Thursday, 17 July 2008

JBoss Cache 3.0.0 "Naga" - first Alpha now available!


So to follow up from my post yesterday on MVCC, I'd like to announce that 3.0.0.ALPHA1 - codenamed Naga after the Naga Jolokia pepper - is now ready for download.

This release, in addition to a few major features like MVCC and a new configuration file format, contains a number of internal refactorings which will improve performance and stability even on previous locking schemes.

Have a look at the complete changelog of what is included in 3.0.0.ALPHA1. If you are interested, visit our JIRA page to look at what else is scheduled for 3.0.0.GA as well and vote on things - it helps us organise and prioritise features.

As usual, the download is available on SourceForge and the forums are open for your comments. :-) Please do stress this release out with your performance tests, I'd love to hear how it deals with load and massive concurrency.

Cheers
Manik

Configuration changes in JBoss Cache 3

JBoss Cache 3 comes with a new, improved layout of the .xml configuration file.
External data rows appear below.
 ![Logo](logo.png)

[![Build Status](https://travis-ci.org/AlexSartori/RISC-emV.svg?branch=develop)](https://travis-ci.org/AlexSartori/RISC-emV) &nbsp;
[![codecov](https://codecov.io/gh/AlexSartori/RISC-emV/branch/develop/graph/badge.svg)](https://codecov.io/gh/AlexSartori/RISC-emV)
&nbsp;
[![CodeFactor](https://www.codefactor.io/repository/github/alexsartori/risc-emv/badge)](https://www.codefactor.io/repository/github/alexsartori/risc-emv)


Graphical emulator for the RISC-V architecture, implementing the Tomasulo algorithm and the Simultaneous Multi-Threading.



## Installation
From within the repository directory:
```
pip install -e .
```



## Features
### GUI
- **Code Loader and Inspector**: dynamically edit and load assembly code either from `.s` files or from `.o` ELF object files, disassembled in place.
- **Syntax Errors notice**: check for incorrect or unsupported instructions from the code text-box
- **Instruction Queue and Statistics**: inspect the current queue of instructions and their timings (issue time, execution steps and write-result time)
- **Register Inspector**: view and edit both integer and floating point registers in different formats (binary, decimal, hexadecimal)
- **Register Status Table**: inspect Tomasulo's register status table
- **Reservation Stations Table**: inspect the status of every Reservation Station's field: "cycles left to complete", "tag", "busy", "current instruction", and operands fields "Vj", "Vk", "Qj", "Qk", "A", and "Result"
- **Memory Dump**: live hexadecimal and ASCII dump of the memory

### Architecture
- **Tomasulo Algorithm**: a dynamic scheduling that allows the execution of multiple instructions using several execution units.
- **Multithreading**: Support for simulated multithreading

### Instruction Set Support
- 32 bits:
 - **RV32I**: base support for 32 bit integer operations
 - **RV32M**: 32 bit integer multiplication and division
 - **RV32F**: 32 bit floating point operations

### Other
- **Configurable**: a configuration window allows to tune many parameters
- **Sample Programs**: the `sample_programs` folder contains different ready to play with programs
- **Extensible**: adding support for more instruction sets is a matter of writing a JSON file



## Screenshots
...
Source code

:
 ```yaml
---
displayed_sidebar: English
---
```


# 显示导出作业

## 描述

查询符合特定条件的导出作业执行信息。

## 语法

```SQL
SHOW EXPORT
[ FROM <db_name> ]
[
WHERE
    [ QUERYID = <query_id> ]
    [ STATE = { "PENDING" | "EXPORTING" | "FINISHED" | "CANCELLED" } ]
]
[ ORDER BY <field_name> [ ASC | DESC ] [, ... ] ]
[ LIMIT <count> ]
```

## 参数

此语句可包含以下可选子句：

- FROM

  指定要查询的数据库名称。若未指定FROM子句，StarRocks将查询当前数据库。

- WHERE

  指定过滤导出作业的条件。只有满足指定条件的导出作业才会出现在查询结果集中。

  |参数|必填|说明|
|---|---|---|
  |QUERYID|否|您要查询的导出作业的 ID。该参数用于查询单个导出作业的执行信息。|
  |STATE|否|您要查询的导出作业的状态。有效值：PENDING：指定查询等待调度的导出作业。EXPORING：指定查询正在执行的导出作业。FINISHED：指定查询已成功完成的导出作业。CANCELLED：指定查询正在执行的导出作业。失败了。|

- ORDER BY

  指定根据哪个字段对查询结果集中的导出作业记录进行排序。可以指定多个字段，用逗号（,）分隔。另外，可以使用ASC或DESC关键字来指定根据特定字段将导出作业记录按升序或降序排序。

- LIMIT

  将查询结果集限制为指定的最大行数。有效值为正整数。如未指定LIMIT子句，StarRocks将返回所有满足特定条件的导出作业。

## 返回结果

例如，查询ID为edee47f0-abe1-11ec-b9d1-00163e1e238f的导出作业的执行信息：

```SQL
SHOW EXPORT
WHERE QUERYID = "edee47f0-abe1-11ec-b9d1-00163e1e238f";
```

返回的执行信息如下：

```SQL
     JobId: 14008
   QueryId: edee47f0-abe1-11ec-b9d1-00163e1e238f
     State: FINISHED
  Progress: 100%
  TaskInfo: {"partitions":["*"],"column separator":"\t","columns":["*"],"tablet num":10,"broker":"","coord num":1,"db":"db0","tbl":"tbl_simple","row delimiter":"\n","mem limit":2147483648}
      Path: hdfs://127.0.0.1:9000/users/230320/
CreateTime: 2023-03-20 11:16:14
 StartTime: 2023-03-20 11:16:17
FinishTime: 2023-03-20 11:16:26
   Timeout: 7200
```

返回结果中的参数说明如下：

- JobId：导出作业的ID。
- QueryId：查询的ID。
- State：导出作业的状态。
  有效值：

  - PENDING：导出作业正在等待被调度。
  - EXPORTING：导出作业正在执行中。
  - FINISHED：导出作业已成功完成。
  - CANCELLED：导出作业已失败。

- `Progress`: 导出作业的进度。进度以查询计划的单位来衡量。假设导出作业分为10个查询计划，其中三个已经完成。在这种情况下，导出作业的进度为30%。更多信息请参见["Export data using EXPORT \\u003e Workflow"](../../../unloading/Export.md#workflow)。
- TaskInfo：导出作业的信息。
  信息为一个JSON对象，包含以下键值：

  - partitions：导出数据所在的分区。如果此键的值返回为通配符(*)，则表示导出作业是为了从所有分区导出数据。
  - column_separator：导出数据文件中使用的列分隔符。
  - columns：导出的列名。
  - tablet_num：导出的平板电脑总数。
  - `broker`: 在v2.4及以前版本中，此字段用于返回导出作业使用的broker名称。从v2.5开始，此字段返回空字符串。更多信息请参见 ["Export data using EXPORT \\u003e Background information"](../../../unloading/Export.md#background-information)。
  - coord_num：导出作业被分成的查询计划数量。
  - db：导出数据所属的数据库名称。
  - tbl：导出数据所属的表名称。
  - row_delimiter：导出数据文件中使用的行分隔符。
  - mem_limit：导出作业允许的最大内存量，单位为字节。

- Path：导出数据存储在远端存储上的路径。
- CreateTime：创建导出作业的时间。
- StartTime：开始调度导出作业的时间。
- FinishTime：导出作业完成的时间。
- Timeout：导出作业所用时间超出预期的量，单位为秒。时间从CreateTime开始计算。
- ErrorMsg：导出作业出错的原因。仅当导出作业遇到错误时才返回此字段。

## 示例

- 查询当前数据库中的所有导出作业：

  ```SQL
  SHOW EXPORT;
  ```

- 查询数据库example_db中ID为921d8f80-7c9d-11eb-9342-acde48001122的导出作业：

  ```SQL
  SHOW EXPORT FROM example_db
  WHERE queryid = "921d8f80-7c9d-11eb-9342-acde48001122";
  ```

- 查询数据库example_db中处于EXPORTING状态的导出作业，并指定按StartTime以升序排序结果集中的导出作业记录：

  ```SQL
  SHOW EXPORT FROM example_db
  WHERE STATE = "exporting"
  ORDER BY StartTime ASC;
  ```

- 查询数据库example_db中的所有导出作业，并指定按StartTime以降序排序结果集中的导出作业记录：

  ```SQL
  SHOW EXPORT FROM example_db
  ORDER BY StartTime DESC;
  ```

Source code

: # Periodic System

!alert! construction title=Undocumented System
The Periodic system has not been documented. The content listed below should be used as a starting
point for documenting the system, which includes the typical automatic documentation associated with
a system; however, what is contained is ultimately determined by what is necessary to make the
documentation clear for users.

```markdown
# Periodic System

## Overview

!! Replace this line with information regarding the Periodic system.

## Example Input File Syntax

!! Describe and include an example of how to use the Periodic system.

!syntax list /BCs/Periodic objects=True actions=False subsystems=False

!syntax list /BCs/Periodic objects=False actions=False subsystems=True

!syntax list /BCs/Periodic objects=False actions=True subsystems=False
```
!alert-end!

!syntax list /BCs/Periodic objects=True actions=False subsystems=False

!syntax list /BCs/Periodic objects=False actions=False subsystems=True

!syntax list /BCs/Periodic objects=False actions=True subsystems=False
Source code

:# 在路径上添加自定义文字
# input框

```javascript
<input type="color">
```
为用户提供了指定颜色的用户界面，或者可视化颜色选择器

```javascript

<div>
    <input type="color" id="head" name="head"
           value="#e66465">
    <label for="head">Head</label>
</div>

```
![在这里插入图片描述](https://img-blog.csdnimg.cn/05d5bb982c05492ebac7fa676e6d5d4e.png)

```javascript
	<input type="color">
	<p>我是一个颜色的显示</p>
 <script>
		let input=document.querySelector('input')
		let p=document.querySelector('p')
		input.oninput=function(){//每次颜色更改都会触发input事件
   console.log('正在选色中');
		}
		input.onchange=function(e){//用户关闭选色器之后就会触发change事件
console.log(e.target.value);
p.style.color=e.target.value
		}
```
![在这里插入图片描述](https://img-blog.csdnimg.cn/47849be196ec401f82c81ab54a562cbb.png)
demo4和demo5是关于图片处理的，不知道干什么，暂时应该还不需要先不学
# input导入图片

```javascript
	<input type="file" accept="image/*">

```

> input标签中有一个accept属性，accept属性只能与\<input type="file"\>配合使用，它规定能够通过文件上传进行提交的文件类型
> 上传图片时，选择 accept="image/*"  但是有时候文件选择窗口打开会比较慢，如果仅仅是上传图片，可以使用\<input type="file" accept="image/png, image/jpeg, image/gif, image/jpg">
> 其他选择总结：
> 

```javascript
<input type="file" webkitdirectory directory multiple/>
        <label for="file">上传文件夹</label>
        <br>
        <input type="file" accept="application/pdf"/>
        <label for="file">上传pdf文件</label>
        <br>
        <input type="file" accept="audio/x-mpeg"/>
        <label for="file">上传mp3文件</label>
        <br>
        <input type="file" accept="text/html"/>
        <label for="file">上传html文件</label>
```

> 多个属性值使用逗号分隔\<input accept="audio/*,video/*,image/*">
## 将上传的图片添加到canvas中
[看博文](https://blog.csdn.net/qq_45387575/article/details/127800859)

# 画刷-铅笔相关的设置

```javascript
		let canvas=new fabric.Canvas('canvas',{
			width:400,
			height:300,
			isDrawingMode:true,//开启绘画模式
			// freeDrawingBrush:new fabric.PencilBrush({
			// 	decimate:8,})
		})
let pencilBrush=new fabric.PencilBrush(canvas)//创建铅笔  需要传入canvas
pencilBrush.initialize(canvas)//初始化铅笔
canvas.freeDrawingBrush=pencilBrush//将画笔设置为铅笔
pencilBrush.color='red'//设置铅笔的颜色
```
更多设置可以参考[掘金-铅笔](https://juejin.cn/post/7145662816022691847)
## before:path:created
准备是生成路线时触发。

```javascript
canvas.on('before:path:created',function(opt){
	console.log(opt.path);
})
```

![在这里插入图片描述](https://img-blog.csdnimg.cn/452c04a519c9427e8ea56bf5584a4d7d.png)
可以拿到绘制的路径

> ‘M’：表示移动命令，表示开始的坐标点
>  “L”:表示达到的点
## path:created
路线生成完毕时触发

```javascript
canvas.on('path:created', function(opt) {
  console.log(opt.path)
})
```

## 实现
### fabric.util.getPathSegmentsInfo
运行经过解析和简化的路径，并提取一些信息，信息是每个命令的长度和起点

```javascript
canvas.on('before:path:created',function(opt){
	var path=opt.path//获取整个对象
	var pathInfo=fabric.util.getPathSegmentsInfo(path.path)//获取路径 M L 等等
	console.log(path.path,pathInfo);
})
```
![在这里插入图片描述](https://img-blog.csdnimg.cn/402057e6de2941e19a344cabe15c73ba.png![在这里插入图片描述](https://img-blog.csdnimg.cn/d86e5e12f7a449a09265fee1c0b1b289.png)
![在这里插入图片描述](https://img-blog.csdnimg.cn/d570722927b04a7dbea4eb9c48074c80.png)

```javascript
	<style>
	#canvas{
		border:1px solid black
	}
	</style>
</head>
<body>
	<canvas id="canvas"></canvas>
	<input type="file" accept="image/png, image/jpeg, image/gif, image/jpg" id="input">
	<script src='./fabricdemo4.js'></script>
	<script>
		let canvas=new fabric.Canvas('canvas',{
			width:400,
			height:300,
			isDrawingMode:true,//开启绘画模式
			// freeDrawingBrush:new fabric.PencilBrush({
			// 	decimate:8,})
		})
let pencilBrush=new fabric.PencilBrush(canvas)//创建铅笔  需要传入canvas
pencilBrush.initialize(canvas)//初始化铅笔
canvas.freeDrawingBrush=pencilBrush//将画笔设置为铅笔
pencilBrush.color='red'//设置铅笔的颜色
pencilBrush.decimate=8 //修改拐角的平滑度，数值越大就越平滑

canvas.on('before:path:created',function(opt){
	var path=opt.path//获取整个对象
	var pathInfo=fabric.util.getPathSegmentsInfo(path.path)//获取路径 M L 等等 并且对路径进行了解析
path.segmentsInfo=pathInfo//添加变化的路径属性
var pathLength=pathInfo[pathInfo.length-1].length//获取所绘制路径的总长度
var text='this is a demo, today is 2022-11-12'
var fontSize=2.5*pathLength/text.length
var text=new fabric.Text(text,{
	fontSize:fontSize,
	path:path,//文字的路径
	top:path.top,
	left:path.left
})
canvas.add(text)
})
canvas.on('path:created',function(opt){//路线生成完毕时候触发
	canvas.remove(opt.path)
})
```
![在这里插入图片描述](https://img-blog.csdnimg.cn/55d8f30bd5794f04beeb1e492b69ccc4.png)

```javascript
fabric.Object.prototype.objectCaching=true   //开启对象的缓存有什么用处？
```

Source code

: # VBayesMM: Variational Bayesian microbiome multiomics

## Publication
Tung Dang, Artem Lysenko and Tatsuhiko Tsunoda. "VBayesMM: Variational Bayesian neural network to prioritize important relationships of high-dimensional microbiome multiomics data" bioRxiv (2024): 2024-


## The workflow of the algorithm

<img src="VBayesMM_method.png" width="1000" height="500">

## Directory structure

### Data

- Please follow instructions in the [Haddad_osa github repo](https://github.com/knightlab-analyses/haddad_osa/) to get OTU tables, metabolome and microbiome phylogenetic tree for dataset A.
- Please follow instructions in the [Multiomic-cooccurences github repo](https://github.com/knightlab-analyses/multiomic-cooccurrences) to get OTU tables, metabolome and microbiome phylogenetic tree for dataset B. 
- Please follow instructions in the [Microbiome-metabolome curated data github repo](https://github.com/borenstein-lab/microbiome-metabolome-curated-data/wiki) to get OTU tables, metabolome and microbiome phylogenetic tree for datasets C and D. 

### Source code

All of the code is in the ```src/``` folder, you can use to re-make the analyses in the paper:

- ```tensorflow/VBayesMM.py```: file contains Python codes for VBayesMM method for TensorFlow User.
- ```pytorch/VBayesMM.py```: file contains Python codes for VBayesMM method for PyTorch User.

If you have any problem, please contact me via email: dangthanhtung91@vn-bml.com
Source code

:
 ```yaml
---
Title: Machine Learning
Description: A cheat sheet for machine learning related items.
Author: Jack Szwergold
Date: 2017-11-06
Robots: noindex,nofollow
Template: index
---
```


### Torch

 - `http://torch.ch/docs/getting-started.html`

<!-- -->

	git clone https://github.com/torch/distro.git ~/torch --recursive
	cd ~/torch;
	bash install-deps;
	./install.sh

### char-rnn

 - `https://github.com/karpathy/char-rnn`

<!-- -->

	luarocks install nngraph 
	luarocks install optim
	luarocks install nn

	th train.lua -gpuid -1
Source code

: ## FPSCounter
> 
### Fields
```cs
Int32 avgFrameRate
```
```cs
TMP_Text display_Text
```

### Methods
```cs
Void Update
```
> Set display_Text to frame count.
Certain constraints were dropped (e.g. explicit mbean support from xml file), so we took a step forward an refactored the entire configuration to be more readable, concise and consistent.

Summary of changes


  • new elements were created to gather related configurations; many of the 2.x configuration elements are attributes of these new elements

  • xml schema file is shipped now to verify configuration correctness. Schema can also be used with editing tools and IDEs to make it simpler to write configuration files. The parser was also updated to validate against this XSD (validation errors are being reported in the logs)

  • we supply tools for converting from an old XML file format to the new one, so that one does not have to migrate the scripts by hand

  • we kept the old parser, so old style configuration files are perfectly supported (not recommended though, as there you cannot specify features like MVCC and custom interceptors)

  • Configuration API is unchanged, so if you used programmatic configuration in your code it will work just fine

  • all the time related configurations are now in milliseconds (old eviction configurations elements were in seconds). The XSLT script that transforms from old configuration file to new one know how to transform seconds to milliseconds, when necessary.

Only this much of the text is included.